Over the past year, we’ve seen passionate demonstrations for everything from women’s rights to racial equality, with new chapters in the struggle for freedom and justice being opened all around the world.
It’s a battle that’s very much ongoing, but as the 10 incredible films featuring in this year’s Human Rights Watch Film Festival show, there are plenty of people among us intent on keeping up the fight.
While all the films featured as part of the Barbican’s online line-up are worth a watch, we’ve picked out five highlights to kick off with. They’re shocking, emboldening, enlightening and alarming; proof that excellent filmmaking is a crucial part of activism in all its forms.
In May 2018, Ireland voted in a referendum to repeal the Eighth Amendment and, in the process, ended a decades-long campaign for access to safe and legal abortions in the country. The story of that triumph for women’s rights, the bold passion of grassroots activists, and the fiercely contested debate surrounding the issue — one that exposed deep divides across religious and political lines — is explored here.
The Movement for Black Lives, a coalition of groups representing the interests of black communities in America, has forged one of the defining political and social narratives over the past decade, and this documentary shines a light on two of the women who have been spearheading it. Director Ashley O’Shay follows the life and work of two powerful activists, Janaé and Bella, who lead the resistance against unjust forces of power in Chicago after the killing of two black people at the hands of police.

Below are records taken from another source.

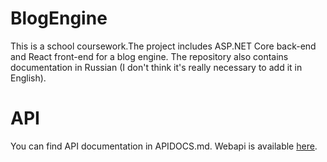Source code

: # BlogEngine
This is a school coursework.The project includes ASP.NET Core back-end and React front-end for a blog engine. The repository also contains documentation in Russian (I don't think it's really necessary to add it in English).

# API
You can find API documentation in APIDOCS.md. Webapi is available [here](https://blog-engine-api.herokuapp.com).
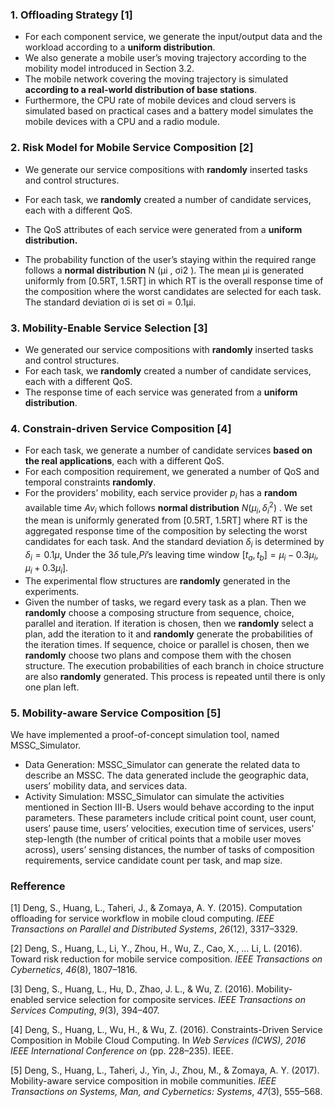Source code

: ### 1. Offloading Strategy [1]

* For each component service, we generate the input/output data and the workload according to a **uniform distribution**. 
* We also generate a mobile user’s moving trajectory according to the mobility model introduced in Section 3.2. 
* The mobile network covering the moving trajectory is simulated **according to a real-world distribution of base stations**.
* Furthermore, the CPU rate of mobile devices and cloud servers is simulated based on practical cases and a battery model simulates the mobile devices with a CPU and a radio module.

### 2. Risk Model for Mobile Service Composition [2]

* We generate our service compositions with **randomly** inserted tasks and control structures. 


* For each task, we **randomly** created a number of candidate services, each with a different QoS. 
* The QoS attributes of each service were generated from a **uniform distribution.** 
* The probability function of the user’s staying within the required range follows a **normal distribution** N (μi , σi2 ). The mean μi is generated uniformly from [0.5RT, 1.5RT] in which RT is the overall response time of the composition where the worst candidates are selected for each task. The standard deviation σi is set σi = 0.1μi.

### 3. Mobility-Enable Service Selection [3]

* We generated our service compositions with **randomly** inserted tasks and control structures.
* For each task, we **randomly** created a number of candidate services, each with a different QoS. 
* The response time of each service was generated from a **uniform distribution**. 

### 4. Constrain-driven Service Composition [4]

* For each task, we generate a number of candidate services **based on the real applications**, each with a different QoS. 
* For each composition requirement, we generated a number of QoS and temporal constraints **randomly**. 
* For the providers’ mobility, each service provider $p_i$ has a **random** available time $Av_i$ which follows **normal distribution** $N(\mu_i, \delta_i^2)$ . We set the mean is uniformly generated from [0.5RT, 1.5RT] where RT is the aggregated response time of the composition by selecting the worst candidates for each task. And the standard deviation $\delta_i$ is determined by  $\delta_i = 0.1\mu$, Under the $3\delta$ tule,$Pi$’s leaving time window $[t_ a, t_ b] = \mu_i- 0.3\mu_i, \mu_i+ 0.3\mu_i]$. 
* The experimental flow structures are **randomly** generated in the experiments.
* Given the number of tasks, we regard every task as a plan. Then we **randomly** choose a composing structure from sequence, choice, parallel and iteration. If iteration is chosen, then we **randomly** select a plan, add the iteration to it and **randomly** generate the probabilities of the iteration times. If sequence, choice or parallel is chosen, then we **randomly** choose two plans and compose them with the chosen structure. The execution probabilities of each branch in choice structure are also **randomly** generated. This process is repeated until there is only one plan left.


### 5. Mobility-aware Service Composition [5]

We have implemented a proof-of-concept simulation tool, named MSSC_Simulator.

* Data Generation: MSSC_Simulator can generate the related data to describe an MSSC. The data generated include the geographic data, users’ mobility data, and services data.
* Activity Simulation: MSSC_Simulator can simulate the activities mentioned in Section III-B. Users would behave according to the input parameters. These parameters include critical point count, user count, users’ pause time, users’ velocities, execution time of services, users’ step-length (the number of critical points that a mobile user moves across), users’ sensing distances, the number of tasks of composition requirements, service candidate count per task, and map size.

### Refference

[1] Deng, S., Huang, L., Taheri, J., & Zomaya, A. Y. (2015). Computation offloading for service workflow in mobile cloud computing. *IEEE Transactions on Parallel and Distributed Systems*, *26*(12), 3317–3329.

[2] Deng, S., Huang, L., Li, Y., Zhou, H., Wu, Z., Cao, X., … Li, L. (2016). Toward risk reduction for mobile service composition. *IEEE Transactions on Cybernetics*, *46*(8), 1807–1816.

[3] Deng, S., Huang, L., Hu, D., Zhao, J. L., & Wu, Z. (2016). Mobility-enabled service selection for composite services. *IEEE Transactions on Services Computing*, *9*(3), 394–407.

[4] Deng, S., Huang, L., Wu, H., & Wu, Z. (2016). Constraints-Driven Service Composition in Mobile Cloud Computing. In *Web Services (ICWS), 2016 IEEE International Conference on* (pp. 228–235). IEEE.

[5] Deng, S., Huang, L., Taheri, J., Yin, J., Zhou, M., & Zomaya, A. Y. (2017). Mobility-aware service composition in mobile communities. *IEEE Transactions on Systems, Man, and Cybernetics: Systems*, *47*(3), 555–568.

If a society is to avoid repeating the grim mistakes of its past, then it must educate future generations on exactly what those mistakes were. That’s the message at the heart of this hour-long documentary, which follows four schoolchildren from Germany’s Gen Z as they learn about Nazism and the Holocaust, and presents a disturbing parallel with the modern-day rise of far-right groups in the country.
Partly a shocking exposé, and partly an absorbing courtroom drama, this documentary sheds light on the dark history of non-consensual sterilisations performed on women prisoners inside California’s correctional facilities. It’s a deeply alarming portrayal of what effectively amounts to eugenics in the 21st century, and shows how the fight for justice is far from won.
The dangers of social media disinformation, populist politics and attacks on the free press are crystallised in the story of Maria Ressa. An extraordinary journalist who drew the ire of Filipino president Rodrigo Duterte for criticising his brutal policies, she has since been hit with 10 arrest warrants and could face up to 100 years in prison. Ressa’s story is a chilling one, and the film is a must-watch for anyone who cares about democracy, in the Philippines and beyond.